-- Opening Marker --
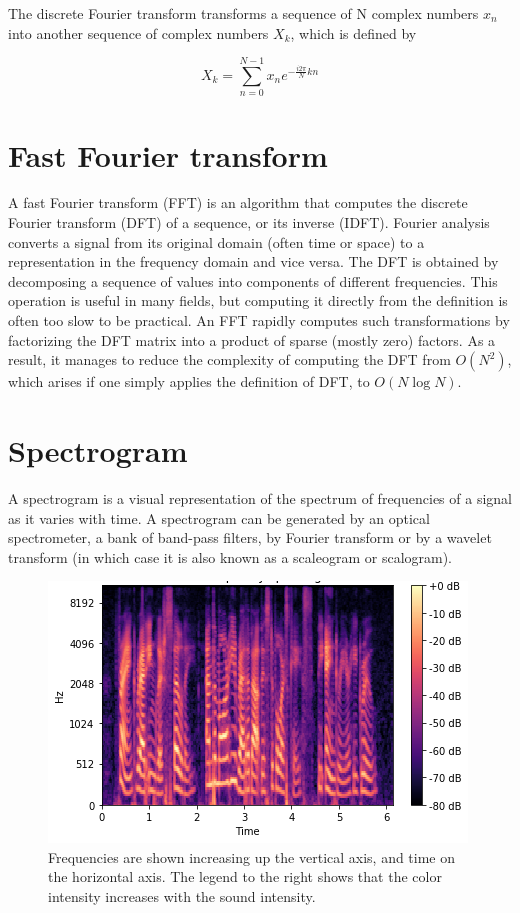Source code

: \documentclass[journal,compsoc]{IEEEtran}
\begin{document}
The discrete Fourier transform transforms a sequence of N complex numbers $x_n$ into another sequence of complex numbers $X_k$, which is defined by

\[X_k = \sum_{n=0}^{N-1}x_ne^{-\frac{i2\pi}{N}kn}\]

\section{Fast Fourier transform}
A fast Fourier transform (FFT) is an algorithm that computes the discrete Fourier transform (DFT) of a sequence, or its inverse (IDFT). Fourier analysis converts a signal from its original domain (often time or space) to a representation in the frequency domain and vice versa. The DFT is obtained by decomposing a sequence of values into components of different frequencies. This operation is useful in many fields, but computing it directly from the definition is often too slow to be practical. An FFT rapidly computes such transformations by factorizing the DFT matrix into a product of sparse (mostly zero) factors. As a result, it manages to reduce the complexity of computing the DFT from $ O(N^2) $, which arises if one simply applies the definition of DFT, to $ O(N\log{N}) $.


\section{Spectrogram}
A spectrogram is a visual representation of the spectrum of frequencies of a signal as it varies with time. A spectrogram can be generated by an optical spectrometer, a bank of band-pass filters, by Fourier transform or by a wavelet transform (in which case it is also known as a scaleogram or scalogram).

\begin{figure}[H]
\begin{center}
\includegraphics[scale=0.5]{spectrogram}
		\caption{Frequencies are shown increasing up the vertical axis, and time on the horizontal axis. The legend to the right shows that the color intensity increases with the sound intensity.}
\end{center}
\end{figure}
\end{document}
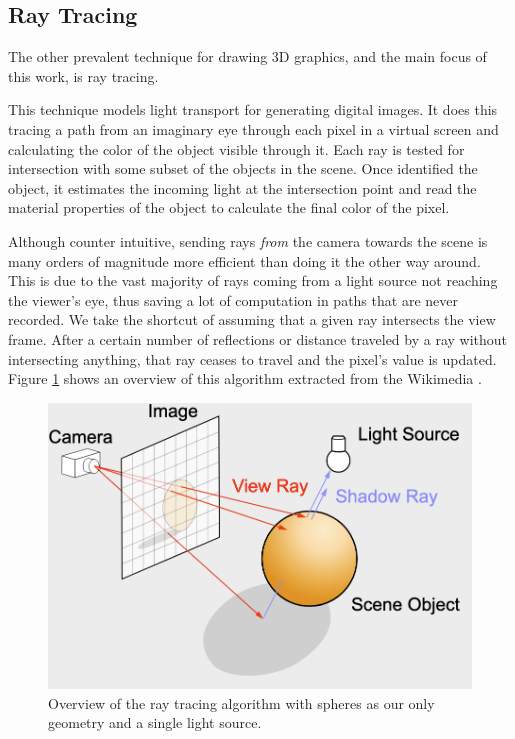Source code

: \subsection{Ray Tracing}
The other prevalent technique for drawing 3D graphics, and the main focus of this work, is ray tracing.

This technique models light transport for generating digital images. It does this tracing a path from an imaginary eye through each pixel in a virtual screen and calculating the color of the object visible through it. Each ray is tested for intersection with some subset of the objects in the scene. Once identified the object, it estimates the incoming light at the intersection point and read the material properties of the object to calculate the final color of the pixel.

Although counter intuitive, sending rays \textit{from} the camera towards the scene is many orders of magnitude more efficient than doing it the other way around. This is due to the vast majority of rays coming from a light source not reaching the viewer's eye, thus saving a lot of computation in paths that are never recorded. We take the shortcut of assuming that a given ray intersects the view frame. After a certain number of reflections or distance traveled by a ray without intersecting anything, that ray ceases to travel and the pixel's value is updated. Figure \ref{rt-overview-image} shows an overview of this algorithm extracted from the Wikimedia \cite{WikimediaRT}.


\begin{figure}[hbt!]
    \centering
    \includegraphics[width=1.0\textwidth]{figuras/RT-Diagram.png}
    \caption{Overview of the ray tracing algorithm with spheres as our only geometry and a single light source.}
    \label{rt-overview-image}
\end{figure}

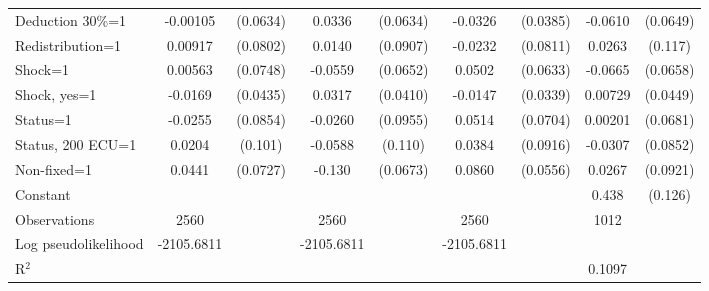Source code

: \begin{tabular}{l|cccccc|cc}
Deduction 30\%=1& -0.00105         & (0.0634)&   0.0336         & (0.0634)&  -0.0326         & (0.0385)&  -0.0610         & (0.0649)\\
Redistribution=1&  0.00917         & (0.0802)&   0.0140         & (0.0907)&  -0.0232         & (0.0811)&   0.0263         &  (0.117)\\
Shock=1         &  0.00563         & (0.0748)&  -0.0559         & (0.0652)&   0.0502         & (0.0633)&  -0.0665         & (0.0658)\\
Shock, yes=1    &  -0.0169         & (0.0435)&   0.0317         & (0.0410)&  -0.0147         & (0.0339)&  0.00729         & (0.0449)\\
Status=1        &  -0.0255         & (0.0854)&  -0.0260         & (0.0955)&   0.0514         & (0.0704)&  0.00201         & (0.0681)\\
Status, 200 ECU=1&   0.0204         &  (0.101)&  -0.0588         &  (0.110)&   0.0384         & (0.0916)&  -0.0307         & (0.0852)\\
Non-fixed=1     &   0.0441         & (0.0727)&   -0.130\sym{*}  & (0.0673)&   0.0860         & (0.0556)&   0.0267         & (0.0921)\\
Constant        &                  &         &                  &         &                  &         &    0.438\sym{***}&  (0.126)\\
\hline
Observations    &     2560         &         &     2560         &         &     2560         &         &     1012         &         \\
Log pseudolikelihood  & -2105.6811   &         &     -2105.6811             &         &     -2105.6811             &         &           &   \\ 
R$^2$      &                  &         &                  &         &                  &         &      0.1097     &   \\ 


\end{tabular}

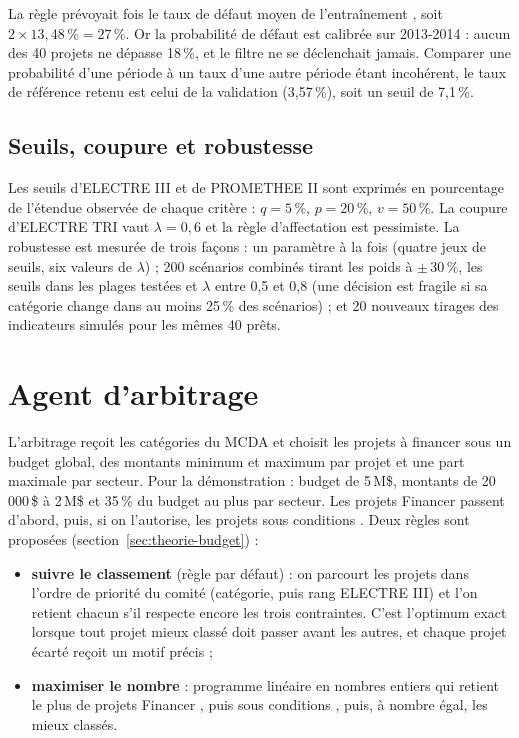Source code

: \begin{encadre}
La règle prévoyait  fois le taux de défaut moyen de l'entraînement \fg{}, soit $2 \times 13{,}48\,\% = 27\,\%$.
Or la probabilité de défaut est calibrée sur 2013-2014 : aucun des 40 projets ne dépasse 18\,\%, et le filtre ne se
déclenchait jamais. Comparer une probabilité d'une période à un taux d'une autre période étant incohérent, le taux de
référence retenu est celui de la validation (3,57\,\%), soit un seuil de 7,1\,\%.
\end{encadre}

\subsection{Seuils, coupure et robustesse}

Les seuils d'ELECTRE III et de PROMETHEE II sont exprimés en pourcentage de l'étendue observée de chaque critère :
$q = 5\,\%$, $p = 20\,\%$, $v = 50\,\%$. La coupure d'ELECTRE TRI vaut $\lambda = 0{,}6$ et la règle d'affectation est
pessimiste. La robustesse est mesurée de trois façons : un paramètre à la fois (quatre jeux de seuils, six valeurs de
$\lambda$) ; 200 scénarios combinés tirant les poids à $\pm$\,30\,\%, les seuils dans les plages testées et $\lambda$
entre 0,5 et 0,8 (une décision est \og fragile \fg{} si sa catégorie change dans au moins 25\,\% des scénarios) ;
et 20 nouveaux tirages des indicateurs simulés pour les mêmes 40 prêts.

\section{Agent d'arbitrage}

L'arbitrage reçoit les catégories du MCDA et choisit les projets à financer sous un budget global, des montants
minimum et maximum par projet et une part maximale par secteur. Pour la démonstration : budget de 5\,M\$, montants
de 20\,000\,\$ à 2\,M\$ et 35\,\% du budget au plus par secteur. Les projets \og Financer \fg{} passent d'abord, puis,
si on l'autorise, les projets \og sous conditions \fg{}. Deux règles sont proposées (section~\ref{sec:theorie-budget}) :

\begin{itemize}
  \item \textbf{suivre le classement} (règle par défaut) : on parcourt les projets dans l'ordre de priorité du comité
        (catégorie, puis rang ELECTRE III) et l'on retient chacun s'il respecte encore les trois contraintes. C'est
        l'optimum exact lorsque tout projet mieux classé doit passer avant les autres, et chaque projet écarté reçoit
        un motif précis ;
  \item \textbf{maximiser le nombre} : programme linéaire en nombres entiers qui retient le plus de projets
        \og Financer \fg{}, puis \og sous conditions \fg{}, puis, à nombre égal, les mieux classés.
\end{itemize}

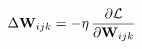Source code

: \documentclass[preview]{standalone}
\begin{document}
\begin{align*}
\special{dvisvgm:raw <g id='unique000'>}\Delta \mathbf{W}_{ijk} = -\eta \, \frac{\partial \mathcal{L}}{\partial \mathbf{W}_{ijk}}\special{dvisvgm:raw </g>}
\end{align*}
\end{document}
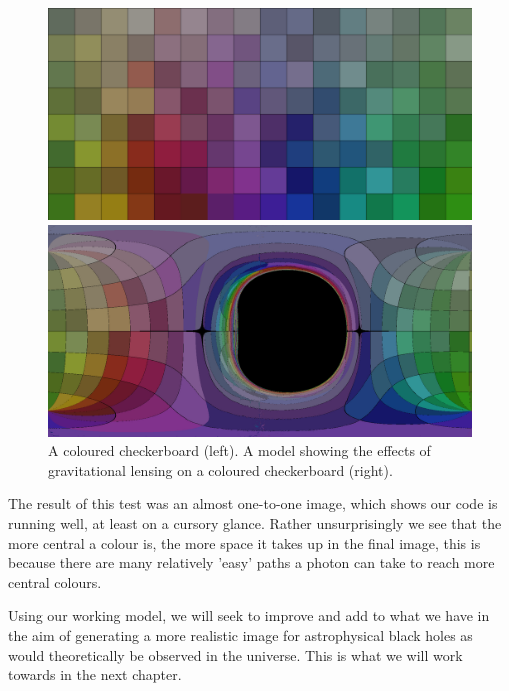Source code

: \documentclass[oneside,openright,frontopenright, singlespacing]{dmathesis}
\begin{document}
\vspace{1em}
\begin{figure}[!ht]
	\centering
	\begin{minipage}{0.5\textwidth}
		\centering
		\includegraphics[width=0.95\linewidth]{img/checkerboard-own}
	\end{minipage}%
	\hfill
	\begin{minipage}{0.5\textwidth}
		\centering
		\includegraphics[width=0.95\linewidth]{img/checkerboard-own-kerr}
	\end{minipage}
	\caption{A coloured checkerboard (left). A model showing the effects of gravitational lensing on a coloured checkerboard (right).}
	\label{fig:Figure4.6}
\end{figure}

\vspace{1em}
	The result of this test was an almost one-to-one image, which shows our code is running well, at least on a cursory glance. Rather unsurprisingly we see that the more central a colour is, the more space it takes up in the final image, this is because there are many relatively 'easy' paths a photon can take to reach more central colours.

\vspace{1em}
	Using our working model, we will seek to improve and add to what we have in the aim of generating a more realistic image for astrophysical black holes as would theoretically be observed in the universe. This is what we will work towards in the next chapter.
\end{document}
-- Closing Marker --
» PROBLEM TO WORK ON
Scan the entries above for the string "label" and copy each line that contains it.

» ANSWER TO THIS TASK
    \label{rt-overview-image}
	\label{fig:Figure4.6}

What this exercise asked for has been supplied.